Vivemos como se nada do que acontece nos tocasse.
Diante da violência das guerras, pensamos: não é conosco, é problema dos americanos ou dos judeus e dos árabes. Diante da violência de nossas cidades: isso é problema do Rio ou da periferia. Até mesmo quando um jovem é acusado de matar os pais (e isso aconteceu aqui, ao lado de nossas casas), parece que o fato não tem nada a ver conosco. Nosso ideal é nos safarmos sem muitos arranhões. Este é o lema de nossa cultura: cada um por si e Deus por todos.
O Anúncio da Páscoa
Houve um homem chamado Jesus Cristo que morreu por nós (por todos os homens) e que Ressuscitou. Diante dEle, o ceticismo e o vazio de nossa cultura e de nossa vida é vencido.
Tudo o que acontece tem a ver conosco, ou seja, comigo, todo sofrimento humano me diz respeito. Porque Ele carregou sobre si todos os pecados do mundo. Nossa vidinha mesquinha é lançada na aventura da Salvação do mundo inteiro.
A morte por amor e a ressurreição de Cristo são o anúncio da Misericórdia, da positividade última de todas as coisas. Tudo o que acontece em nossa vida pode e até deve ser vivido com esperança e com garra. Porque o que venceu não foi a morte, mas a Vida, a Ressurreição.
Com Nossa Senhora
No mês de maio, a Igreja nos convida a olhar para Nossa Senhora. Que tem a ver Maria, a mãe de Cristo, com tudo isso? O que esse convite da Igreja acrescenta? Olhar para Maria é fundamental para olhar para Cristo e para compreendê-lo. De fato, o que aconteceu com Maria foi que, para ela, o relacionamento com Cristo coincidiu com levar a sério todas as coisas, a realidade toda. Deus se fez carne, entrou na realidade e a resgatou, no seio de Maria. Pelo “sim” de Maria, o Deus-conosco, o Emanuel, entra no nosso cotidiano e o salva.

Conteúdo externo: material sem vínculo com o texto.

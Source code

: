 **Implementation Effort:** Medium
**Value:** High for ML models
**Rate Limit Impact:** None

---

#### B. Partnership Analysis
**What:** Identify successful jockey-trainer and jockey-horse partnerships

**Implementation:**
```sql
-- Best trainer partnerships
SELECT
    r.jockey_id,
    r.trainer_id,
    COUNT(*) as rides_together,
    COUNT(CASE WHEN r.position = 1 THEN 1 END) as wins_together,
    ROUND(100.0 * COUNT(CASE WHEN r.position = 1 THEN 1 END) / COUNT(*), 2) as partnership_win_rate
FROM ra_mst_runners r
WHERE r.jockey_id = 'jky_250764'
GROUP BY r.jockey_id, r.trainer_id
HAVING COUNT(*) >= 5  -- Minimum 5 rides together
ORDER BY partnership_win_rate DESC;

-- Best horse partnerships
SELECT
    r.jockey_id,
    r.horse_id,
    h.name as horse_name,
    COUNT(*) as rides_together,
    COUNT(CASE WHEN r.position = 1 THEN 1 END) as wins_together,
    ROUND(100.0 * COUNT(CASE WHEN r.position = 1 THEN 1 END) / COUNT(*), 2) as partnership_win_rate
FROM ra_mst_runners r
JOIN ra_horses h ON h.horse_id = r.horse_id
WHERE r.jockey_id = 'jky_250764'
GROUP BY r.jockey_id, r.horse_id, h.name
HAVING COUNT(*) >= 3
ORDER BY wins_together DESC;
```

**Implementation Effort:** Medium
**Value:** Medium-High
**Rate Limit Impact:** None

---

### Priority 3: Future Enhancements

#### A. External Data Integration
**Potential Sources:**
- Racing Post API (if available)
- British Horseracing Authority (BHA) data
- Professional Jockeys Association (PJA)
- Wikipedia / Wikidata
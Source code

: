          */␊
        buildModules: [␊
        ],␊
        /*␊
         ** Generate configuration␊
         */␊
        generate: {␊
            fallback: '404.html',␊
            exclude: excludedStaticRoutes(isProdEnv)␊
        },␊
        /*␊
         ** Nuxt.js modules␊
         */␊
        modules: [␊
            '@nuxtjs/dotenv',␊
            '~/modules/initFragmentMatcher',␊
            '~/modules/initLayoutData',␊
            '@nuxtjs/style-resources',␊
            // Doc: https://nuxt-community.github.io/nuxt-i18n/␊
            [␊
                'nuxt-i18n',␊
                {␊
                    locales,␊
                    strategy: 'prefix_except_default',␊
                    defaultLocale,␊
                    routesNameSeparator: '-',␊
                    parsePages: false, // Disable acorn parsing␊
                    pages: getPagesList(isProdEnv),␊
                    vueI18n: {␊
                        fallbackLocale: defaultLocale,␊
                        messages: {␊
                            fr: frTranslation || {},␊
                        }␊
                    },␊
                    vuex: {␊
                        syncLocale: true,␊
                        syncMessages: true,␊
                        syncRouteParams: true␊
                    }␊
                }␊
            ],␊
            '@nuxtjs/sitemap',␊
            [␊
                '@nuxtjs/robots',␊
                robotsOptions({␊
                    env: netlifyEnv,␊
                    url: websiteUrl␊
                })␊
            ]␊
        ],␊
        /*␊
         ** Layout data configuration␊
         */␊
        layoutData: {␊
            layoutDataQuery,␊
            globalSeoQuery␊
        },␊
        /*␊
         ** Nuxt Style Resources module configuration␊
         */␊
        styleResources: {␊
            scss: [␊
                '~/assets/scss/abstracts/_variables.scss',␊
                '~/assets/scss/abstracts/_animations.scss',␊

Peçamos, iluminados por Maria, que em cada pedacinho de nosso cotidiano possamos reconhecer a presença do Grande Mistério de Deus, que nos abraça com a sua Misericórdia.
Olhar para Ele morto nos consola e dá sentido a todas as dores, a todas as durezas, a todas as tragédias. Olhar para Ele ressuscitado, vencedor sobre o pecado e a morte, tira todo o desespero.
É isso que vence a nossa solidão, a nossa falta de significado, a nossa mesquinhez. Só assim a nossa afeição se torna amor, capaz de sacrifício e de oferta.
Amar o marido, a esposa, os filhos.
Amar o amigo, o colega de trabalho e o chefe.
Amar o vizinho e até o homem mais distante do mundo.
Um amor que permite retomar a vida todos os dias.
Um amor que tem uma força sobre-humana, a força dEle.
Um amor capaz de renascer mais forte a cada dia: na Eucaristia.